Public Health Computational and Operational Research (PHICOR) Group, School of Medicine, University of Pittsburgh, Pittsburgh, PA, USA.
Clin Microbiol Infect. 2013 Nov;19(11):1014-22. doi: 10.1111/1469-0691.12284. Epub 2013 Jun 25.
During the 2009 H1N1 pandemic, decision-makers had access to mathematical and computational models that were not available in previous pandemics in 1918, 1957, and 1968. How did models contribute to policy and action during the 2009 H1N1 pandemic? Modelling encountered six primary challenges: (i) expectations of modelling were not clearly defined; (ii) appropriate real-time data were not readily available; (iii) modelling results were not generated, shared, or disseminated in time; (iv) decision-makers could not always decipher the structure and assumptions of the models; (v) modelling studies varied in intervention representations and reported results; and (vi) modelling studies did not always present the results or outcomes that are useful to decision-makers. However, there were also seven general successes: (i) modelling characterized the role of social distancing measures such as school closure; (ii) modelling helped to guide data collection; (iii) modelling helped to justify the value of the vaccination programme; (iv) modelling helped to prioritize target populations for vaccination; (v) modelling addressed the use of antiviral medications; (vi) modelling helped with health system preparedness planning; and (vii) modellers and decision-makers gained a better understanding of how to work with each other. In many ways, the 2009 pandemic served as practice and a learning opportunity for both modellers and decision-makers. Modellers can continue working with decision-makers and other stakeholders to help overcome these challenges, to be better prepared when the next emergency inevitably arrives.

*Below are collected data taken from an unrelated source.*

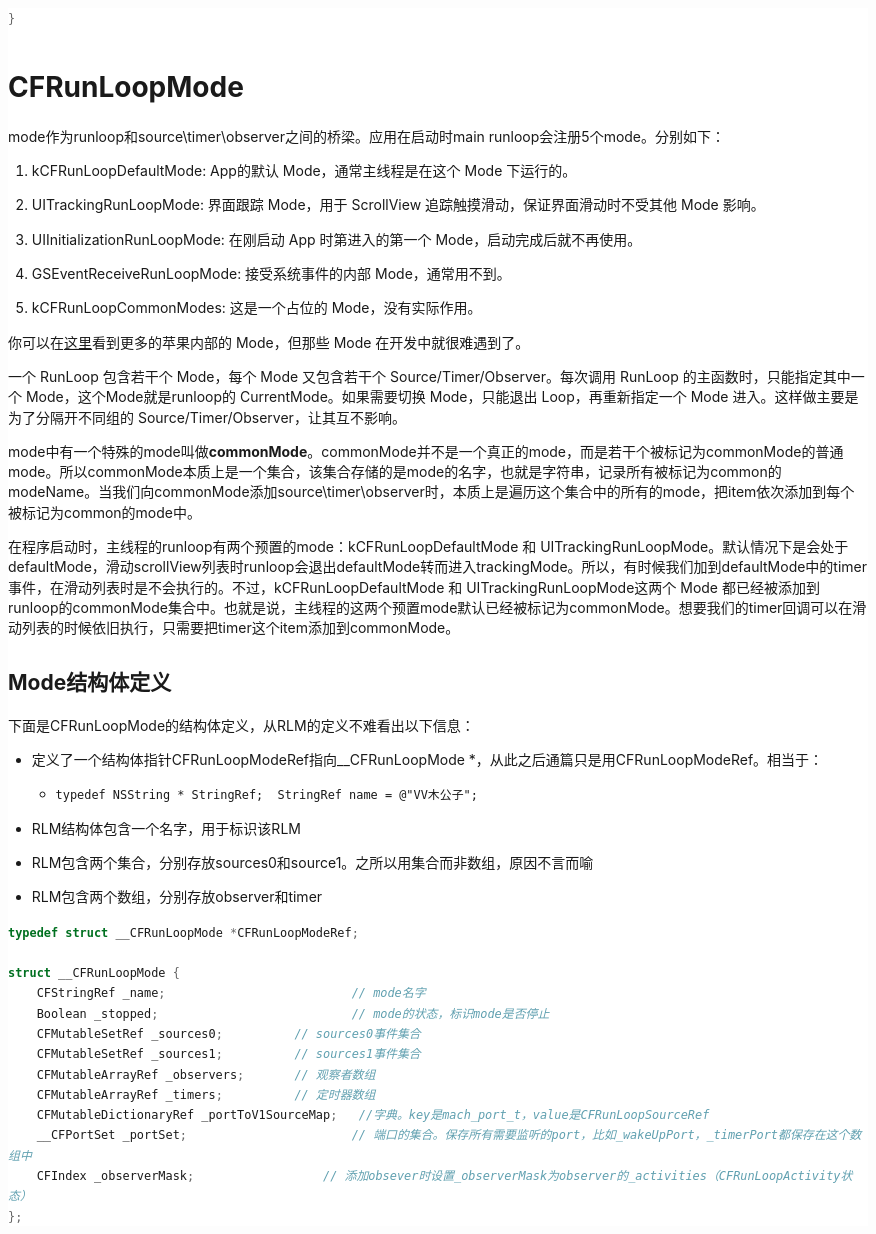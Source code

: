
 ```c
}
```



# CFRunLoopMode

mode作为runloop和source\timer\observer之间的桥梁。应用在启动时main runloop会注册5个mode。分别如下：

1. kCFRunLoopDefaultMode: App的默认 Mode，通常主线程是在这个 Mode 下运行的。

2. UITrackingRunLoopMode: 界面跟踪 Mode，用于 ScrollView 追踪触摸滑动，保证界面滑动时不受其他 Mode 影响。

3. UIInitializationRunLoopMode: 在刚启动 App 时第进入的第一个 Mode，启动完成后就不再使用。

4. GSEventReceiveRunLoopMode: 接受系统事件的内部 Mode，通常用不到。

5. kCFRunLoopCommonModes: 这是一个占位的 Mode，没有实际作用。

你可以在[这里](http://iphonedevwiki.net/index.php/CFRunLoop)看到更多的苹果内部的 Mode，但那些 Mode 在开发中就很难遇到了。

一个 RunLoop 包含若干个 Mode，每个 Mode 又包含若干个 Source/Timer/Observer。每次调用 RunLoop  的主函数时，只能指定其中一个 Mode，这个Mode就是runloop的 CurrentMode。如果需要切换 Mode，只能退出 Loop，再重新指定一个  Mode 进入。这样做主要是为了分隔开不同组的 Source/Timer/Observer，让其互不影响。

mode中有一个特殊的mode叫做**commonMode**。commonMode并不是一个真正的mode，而是若干个被标记为commonMode的普通mode。所以commonMode本质上是一个集合，该集合存储的是mode的名字，也就是字符串，记录所有被标记为common的modeName。当我们向commonMode添加source\timer\observer时，本质上是遍历这个集合中的所有的mode，把item依次添加到每个被标记为common的mode中。

在程序启动时，主线程的runloop有两个预置的mode：kCFRunLoopDefaultMode 和 UITrackingRunLoopMode。默认情况下是会处于defaultMode，滑动scrollView列表时runloop会退出defaultMode转而进入trackingMode。所以，有时候我们加到defaultMode中的timer事件，在滑动列表时是不会执行的。不过，kCFRunLoopDefaultMode 和 UITrackingRunLoopMode这两个 Mode 都已经被添加到runloop的commonMode集合中。也就是说，主线程的这两个预置mode默认已经被标记为commonMode。想要我们的timer回调可以在滑动列表的时候依旧执行，只需要把timer这个item添加到commonMode。

## Mode结构体定义

下面是CFRunLoopMode的结构体定义，从RLM的定义不难看出以下信息：

- 定义了一个结构体指针CFRunLoopModeRef指向__CFRunLoopMode *，从此之后通篇只是用CFRunLoopModeRef。相当于：
  - ```typedef NSString * StringRef;  StringRef name = @"VV木公子";```

- RLM结构体包含一个名字，用于标识该RLM

- RLM包含两个集合，分别存放sources0和source1。之所以用集合而非数组，原因不言而喻
- RLM包含两个数组，分别存放observer和timer

```objective-c
typedef struct __CFRunLoopMode *CFRunLoopModeRef;

struct __CFRunLoopMode {
    CFStringRef _name;							// mode名字
    Boolean _stopped;	  						// mode的状态，标识mode是否停止
    CFMutableSetRef _sources0;			// sources0事件集合
    CFMutableSetRef _sources1;			// sources1事件集合
    CFMutableArrayRef _observers;		// 观察者数组
    CFMutableArrayRef _timers;			// 定时器数组
    CFMutableDictionaryRef _portToV1SourceMap;	 //字典。key是mach_port_t，value是CFRunLoopSourceRef
    __CFPortSet _portSet;						// 端口的集合。保存所有需要监听的port，比如_wakeUpPort，_timerPort都保存在这个数组中
    CFIndex _observerMask; 					// 添加obsever时设置_observerMask为observer的_activities（CFRunLoopActivity状态）
};
```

在 2009 年 H1N1 大流行期间,决策者可以使用在 1918 年、1957 年和 1968 年之前的大流行中不可用的数学和计算模型。模型如何为 2009 年 H1N1 大流行期间的政策和行动做出贡献?建模面临六个主要挑战:(i)对建模的期望没有明确定义;(ii)没有及时提供适当的实时数据;(iii)建模结果没有及时生成、共享或传播;(iv)决策者并不总是能够理解模型的结构和假设;(v)建模研究在干预措施表示和报告结果方面存在差异;(vi)建模研究并不总是向决策者展示有用的结果或结果。但是,也有七个普遍的成功:(i)建模描述了社交距离措施(如学校关闭)的作用;(ii)建模有助于指导数据收集;(iii)建模有助于证明疫苗接种计划的价值;(iv)建模有助于确定疫苗接种的重点人群;(v)建模涉及抗病毒药物的使用;(vi)建模有助于进行卫生系统准备规划;(vii)建模者和决策者更好地了解了如何相互合作。在许多方面,2009 年的大流行既是建模者和决策者的实践机会,也是学习机会。建模者可以继续与决策者和其他利益相关者合作,帮助克服这些挑战,为下一次不可避免的紧急情况做好更好的准备。